* _Data shown_:
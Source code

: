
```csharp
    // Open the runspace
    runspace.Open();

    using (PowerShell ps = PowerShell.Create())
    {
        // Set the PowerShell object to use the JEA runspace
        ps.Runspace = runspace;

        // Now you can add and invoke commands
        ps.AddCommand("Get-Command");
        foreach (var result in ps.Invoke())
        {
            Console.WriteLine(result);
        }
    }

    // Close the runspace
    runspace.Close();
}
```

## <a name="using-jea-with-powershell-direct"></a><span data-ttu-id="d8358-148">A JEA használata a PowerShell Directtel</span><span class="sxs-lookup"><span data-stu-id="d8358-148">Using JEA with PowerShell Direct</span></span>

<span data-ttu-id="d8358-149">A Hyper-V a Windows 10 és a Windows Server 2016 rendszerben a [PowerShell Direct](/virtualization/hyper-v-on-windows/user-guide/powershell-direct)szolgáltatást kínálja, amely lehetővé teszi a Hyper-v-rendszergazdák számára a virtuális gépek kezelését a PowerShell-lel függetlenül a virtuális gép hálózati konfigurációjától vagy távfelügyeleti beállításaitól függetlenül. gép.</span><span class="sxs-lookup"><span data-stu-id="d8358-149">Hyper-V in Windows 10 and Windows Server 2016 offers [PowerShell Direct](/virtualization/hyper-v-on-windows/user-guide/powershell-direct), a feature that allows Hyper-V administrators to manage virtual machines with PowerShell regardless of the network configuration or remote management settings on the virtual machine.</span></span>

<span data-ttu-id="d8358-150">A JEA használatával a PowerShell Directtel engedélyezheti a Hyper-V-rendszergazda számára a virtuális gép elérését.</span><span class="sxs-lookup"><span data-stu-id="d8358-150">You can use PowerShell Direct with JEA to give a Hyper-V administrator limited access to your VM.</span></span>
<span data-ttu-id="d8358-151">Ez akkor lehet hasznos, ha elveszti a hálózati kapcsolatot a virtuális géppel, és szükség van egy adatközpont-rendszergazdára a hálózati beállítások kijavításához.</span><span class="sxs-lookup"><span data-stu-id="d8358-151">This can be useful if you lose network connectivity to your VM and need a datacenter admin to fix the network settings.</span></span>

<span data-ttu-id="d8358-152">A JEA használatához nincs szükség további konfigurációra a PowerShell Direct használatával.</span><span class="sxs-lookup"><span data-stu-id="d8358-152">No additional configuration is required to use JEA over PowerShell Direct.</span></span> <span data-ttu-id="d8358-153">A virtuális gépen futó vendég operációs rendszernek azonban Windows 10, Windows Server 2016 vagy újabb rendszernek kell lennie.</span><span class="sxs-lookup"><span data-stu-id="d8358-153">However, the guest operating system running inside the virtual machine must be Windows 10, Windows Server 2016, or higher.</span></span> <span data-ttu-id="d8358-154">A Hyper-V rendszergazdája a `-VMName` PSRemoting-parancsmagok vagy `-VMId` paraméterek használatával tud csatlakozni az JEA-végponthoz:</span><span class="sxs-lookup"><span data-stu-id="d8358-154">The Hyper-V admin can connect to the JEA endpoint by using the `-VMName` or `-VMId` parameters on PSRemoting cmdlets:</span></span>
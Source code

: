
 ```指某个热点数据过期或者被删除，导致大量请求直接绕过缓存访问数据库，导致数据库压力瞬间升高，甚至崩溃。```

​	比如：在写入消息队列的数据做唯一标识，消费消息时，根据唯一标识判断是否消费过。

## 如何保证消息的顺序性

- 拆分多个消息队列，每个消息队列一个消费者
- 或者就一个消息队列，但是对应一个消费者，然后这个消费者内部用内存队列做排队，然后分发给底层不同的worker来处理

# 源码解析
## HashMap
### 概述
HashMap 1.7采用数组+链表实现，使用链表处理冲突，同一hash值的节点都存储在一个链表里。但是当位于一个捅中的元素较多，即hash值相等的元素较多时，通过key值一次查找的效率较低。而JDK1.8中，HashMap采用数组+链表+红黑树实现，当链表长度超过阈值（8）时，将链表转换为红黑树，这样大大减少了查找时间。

* _Try it_:
Would you reproduce every record above exactly as it appears?

* _Solved exercise_:
Source code

:
```csharp
    // Open the runspace
    runspace.Open();

    using (PowerShell ps = PowerShell.Create())
    {
        // Set the PowerShell object to use the JEA runspace
        ps.Runspace = runspace;

        // Now you can add and invoke commands
        ps.AddCommand("Get-Command");
        foreach (var result in ps.Invoke())
        {
            Console.WriteLine(result);
        }
    }

    // Close the runspace
    runspace.Close();
}
```

## <a name="using-jea-with-powershell-direct"></a><span data-ttu-id="d8358-148">A JEA használata a PowerShell Directtel</span><span class="sxs-lookup"><span data-stu-id="d8358-148">Using JEA with PowerShell Direct</span></span>

<span data-ttu-id="d8358-149">A Hyper-V a Windows 10 és a Windows Server 2016 rendszerben a [PowerShell Direct](/virtualization/hyper-v-on-windows/user-guide/powershell-direct)szolgáltatást kínálja, amely lehetővé teszi a Hyper-v-rendszergazdák számára a virtuális gépek kezelését a PowerShell-lel függetlenül a virtuális gép hálózati konfigurációjától vagy távfelügyeleti beállításaitól függetlenül. gép.</span><span class="sxs-lookup"><span data-stu-id="d8358-149">Hyper-V in Windows 10 and Windows Server 2016 offers [PowerShell Direct](/virtualization/hyper-v-on-windows/user-guide/powershell-direct), a feature that allows Hyper-V administrators to manage virtual machines with PowerShell regardless of the network configuration or remote management settings on the virtual machine.</span></span>

<span data-ttu-id="d8358-150">A JEA használatával a PowerShell Directtel engedélyezheti a Hyper-V-rendszergazda számára a virtuális gép elérését.</span><span class="sxs-lookup"><span data-stu-id="d8358-150">You can use PowerShell Direct with JEA to give a Hyper-V administrator limited access to your VM.</span></span>
<span data-ttu-id="d8358-151">Ez akkor lehet hasznos, ha elveszti a hálózati kapcsolatot a virtuális géppel, és szükség van egy adatközpont-rendszergazdára a hálózati beállítások kijavításához.</span><span class="sxs-lookup"><span data-stu-id="d8358-151">This can be useful if you lose network connectivity to your VM and need a datacenter admin to fix the network settings.</span></span>

<span data-ttu-id="d8358-152">A JEA használatához nincs szükség további konfigurációra a PowerShell Direct használatával.</span><span class="sxs-lookup"><span data-stu-id="d8358-152">No additional configuration is required to use JEA over PowerShell Direct.</span></span> <span data-ttu-id="d8358-153">A virtuális gépen futó vendég operációs rendszernek azonban Windows 10, Windows Server 2016 vagy újabb rendszernek kell lennie.</span><span class="sxs-lookup"><span data-stu-id="d8358-153">However, the guest operating system running inside the virtual machine must be Windows 10, Windows Server 2016, or higher.</span></span> <span data-ttu-id="d8358-154">A Hyper-V rendszergazdája a `-VMName` PSRemoting-parancsmagok vagy `-VMId` paraméterek használatával tud csatlakozni az JEA-végponthoz:</span><span class="sxs-lookup"><span data-stu-id="d8358-154">The Hyper-V admin can connect to the JEA endpoint by using the `-VMName` or `-VMId` parameters on PSRemoting cmdlets:</span></span>
Source code

:
 ```指某个热点数据过期或者被删除，导致大量请求直接绕过缓存访问数据库，导致数据库压力瞬间升高，甚至崩溃。```

​	比如：在写入消息队列的数据做唯一标识，消费消息时，根据唯一标识判断是否消费过。

## 如何保证消息的顺序性

- 拆分多个消息队列，每个消息队列一个消费者
- 或者就一个消息队列，但是对应一个消费者，然后这个消费者内部用内存队列做排队，然后分发给底层不同的worker来处理

# 源码解析
## HashMap
### 概述
HashMap 1.7采用数组+链表实现，使用链表处理冲突，同一hash值的节点都存储在一个链表里。但是当位于一个捅中的元素较多，即hash值相等的元素较多时，通过key值一次查找的效率较低。而JDK1.8中，HashMap采用数组+链表+红黑树实现，当链表长度超过阈值（8）时，将链表转换为红黑树，这样大大减少了查找时间。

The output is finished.